Creo sin embargo que por momentos este apartado se convierte en un autoelogio en el que el autor raya en su propia victimización. Claro está que no resto mérito a la investigación realizada; por el contrario, considero que ésta habla por sí sola y simplemente no era necesario que Sergio González Rodríguez ahondara con tanto detalle en, por ejemplo, sus meditaciones acerca de la trascendencia del libro o sobre los peligros del ejercicio periodístico.
Menos aún cuando muchas páginas atrás remata el prólogo a esta misma tercera edición con un juicio sobrio a la vez que arrebatador: “En México, es muy peligroso indagar los nexos del poder político y el crimen organizado, pero no tanto como el hecho de ser una mujer y vivir en una sociedad que, día tras día, descubre cuánto su rostro tiende a multiplicar en otras partes la desolación de Ciudad Juárez”.
Valgan como últimos apuntes lo siguiente: a 14 años de iniciada la ola de feminicidios en Ciudad Juárez, los crímenes no han sido esclarecidos ni los culpables señalados, capturados y enjuiciados; conforme pasa el tiempo, la violencia y el peso del narcotráfico en el país se recrudecen (en mayo, según un recuento de El Universal, se alcanzó la cifra de mil muertes por asesinato, mientras en 2006 esto ocurrió hasta julio y en 2005 hasta septiembre); sin caer en determinismos, dadas sus condiciones socioeconómicas y educativas, alrededor de 22% de la juventud mexicana es propenso a caer en la informalidad, el subempleo o la delincuencia.

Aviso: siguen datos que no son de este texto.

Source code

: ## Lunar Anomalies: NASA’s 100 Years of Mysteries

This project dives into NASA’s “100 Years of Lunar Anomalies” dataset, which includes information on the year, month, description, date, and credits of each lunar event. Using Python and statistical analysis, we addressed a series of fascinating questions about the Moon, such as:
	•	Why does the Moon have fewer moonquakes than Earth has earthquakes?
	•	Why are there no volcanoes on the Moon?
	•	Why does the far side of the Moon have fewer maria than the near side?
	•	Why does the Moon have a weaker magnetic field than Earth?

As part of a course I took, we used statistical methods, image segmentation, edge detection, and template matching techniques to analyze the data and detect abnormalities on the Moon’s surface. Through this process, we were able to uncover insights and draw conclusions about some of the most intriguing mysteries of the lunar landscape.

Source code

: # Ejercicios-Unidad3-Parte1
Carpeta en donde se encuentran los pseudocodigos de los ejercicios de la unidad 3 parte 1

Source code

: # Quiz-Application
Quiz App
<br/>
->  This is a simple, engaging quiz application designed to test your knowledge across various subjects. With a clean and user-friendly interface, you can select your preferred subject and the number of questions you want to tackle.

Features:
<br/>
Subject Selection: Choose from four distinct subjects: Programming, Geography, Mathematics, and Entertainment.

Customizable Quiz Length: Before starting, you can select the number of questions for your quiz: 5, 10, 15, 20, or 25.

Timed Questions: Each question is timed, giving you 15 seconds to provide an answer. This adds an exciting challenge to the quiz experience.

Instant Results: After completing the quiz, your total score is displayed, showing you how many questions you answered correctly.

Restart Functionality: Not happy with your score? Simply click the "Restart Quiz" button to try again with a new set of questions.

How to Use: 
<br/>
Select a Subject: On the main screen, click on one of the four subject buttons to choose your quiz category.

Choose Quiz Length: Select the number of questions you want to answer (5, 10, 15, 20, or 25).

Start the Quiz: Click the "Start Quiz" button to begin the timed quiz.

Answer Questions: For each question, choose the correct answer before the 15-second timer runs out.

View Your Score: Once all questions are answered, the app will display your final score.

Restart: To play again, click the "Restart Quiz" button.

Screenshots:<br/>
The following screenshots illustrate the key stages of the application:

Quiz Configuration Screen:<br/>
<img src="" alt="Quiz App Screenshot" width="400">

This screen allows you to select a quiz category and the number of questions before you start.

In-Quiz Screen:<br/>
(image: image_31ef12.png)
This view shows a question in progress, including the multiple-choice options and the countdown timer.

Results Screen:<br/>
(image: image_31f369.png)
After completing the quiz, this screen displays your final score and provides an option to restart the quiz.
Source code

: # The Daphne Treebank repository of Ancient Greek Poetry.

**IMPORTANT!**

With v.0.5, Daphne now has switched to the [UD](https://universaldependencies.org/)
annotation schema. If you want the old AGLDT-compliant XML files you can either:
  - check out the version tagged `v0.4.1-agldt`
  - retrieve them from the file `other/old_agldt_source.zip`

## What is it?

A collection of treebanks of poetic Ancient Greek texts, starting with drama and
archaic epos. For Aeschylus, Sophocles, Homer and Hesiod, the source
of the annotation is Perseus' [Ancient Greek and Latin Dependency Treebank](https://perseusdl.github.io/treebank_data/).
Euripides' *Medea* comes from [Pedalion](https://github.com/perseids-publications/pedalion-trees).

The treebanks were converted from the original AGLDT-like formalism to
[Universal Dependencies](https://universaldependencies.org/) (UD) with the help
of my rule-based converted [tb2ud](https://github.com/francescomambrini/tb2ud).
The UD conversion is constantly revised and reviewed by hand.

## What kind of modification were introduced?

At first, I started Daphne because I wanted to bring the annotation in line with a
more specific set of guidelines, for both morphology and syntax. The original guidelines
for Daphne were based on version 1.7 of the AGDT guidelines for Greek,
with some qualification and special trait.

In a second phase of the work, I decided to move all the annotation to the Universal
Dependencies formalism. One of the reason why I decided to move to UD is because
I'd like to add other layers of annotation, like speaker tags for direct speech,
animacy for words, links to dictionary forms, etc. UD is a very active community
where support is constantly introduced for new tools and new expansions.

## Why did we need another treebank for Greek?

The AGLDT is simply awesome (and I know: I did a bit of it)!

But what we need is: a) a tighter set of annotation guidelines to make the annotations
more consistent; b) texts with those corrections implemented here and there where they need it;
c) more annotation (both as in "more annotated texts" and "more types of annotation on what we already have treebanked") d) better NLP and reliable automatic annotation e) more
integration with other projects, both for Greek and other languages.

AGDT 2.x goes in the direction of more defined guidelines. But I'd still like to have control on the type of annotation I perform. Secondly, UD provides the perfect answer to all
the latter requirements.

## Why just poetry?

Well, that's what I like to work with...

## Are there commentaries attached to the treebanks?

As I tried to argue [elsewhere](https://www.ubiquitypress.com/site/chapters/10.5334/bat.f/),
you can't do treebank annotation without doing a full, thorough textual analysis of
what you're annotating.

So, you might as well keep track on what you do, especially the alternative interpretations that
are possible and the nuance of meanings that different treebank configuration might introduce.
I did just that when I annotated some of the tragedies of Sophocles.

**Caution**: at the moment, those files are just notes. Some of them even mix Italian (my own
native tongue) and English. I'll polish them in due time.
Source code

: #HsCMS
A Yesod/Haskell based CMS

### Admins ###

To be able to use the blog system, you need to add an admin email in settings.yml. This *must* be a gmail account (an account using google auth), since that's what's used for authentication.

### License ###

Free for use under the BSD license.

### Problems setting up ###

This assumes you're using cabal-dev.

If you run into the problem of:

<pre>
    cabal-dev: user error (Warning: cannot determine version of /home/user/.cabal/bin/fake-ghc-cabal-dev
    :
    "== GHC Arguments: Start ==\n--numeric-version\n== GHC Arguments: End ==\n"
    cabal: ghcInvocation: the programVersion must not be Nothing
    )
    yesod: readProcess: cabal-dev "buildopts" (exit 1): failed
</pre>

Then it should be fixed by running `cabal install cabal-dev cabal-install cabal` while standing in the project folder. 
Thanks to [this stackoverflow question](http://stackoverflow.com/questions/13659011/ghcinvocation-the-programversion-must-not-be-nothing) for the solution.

Así pues, en tanto como sociedad no hagamos algo por acabar con los esquemas culturales machistas y misóginos, así como con la tendencia a —con González Rodríguez— “normalizar la barbarie”, ni nos empeñemos por terminar de raíz con problemas como la corrupción política y empresarial o la desigualdad social, el panorama no mejorará.
Al igual que al autor, aún me gusta pensar que como auxiliares de la memoria, vehículos del pensamiento e invitaciones a la acción, el periodismo y la literatura pueden ayudar en algo.
FICHA BIBLIOGRÁFICA:
GONZÁLEZ RODRÍGUEZ, Sergio. Huesos en el desierto [2002]. México, 3a ed., Anagrama, 2005.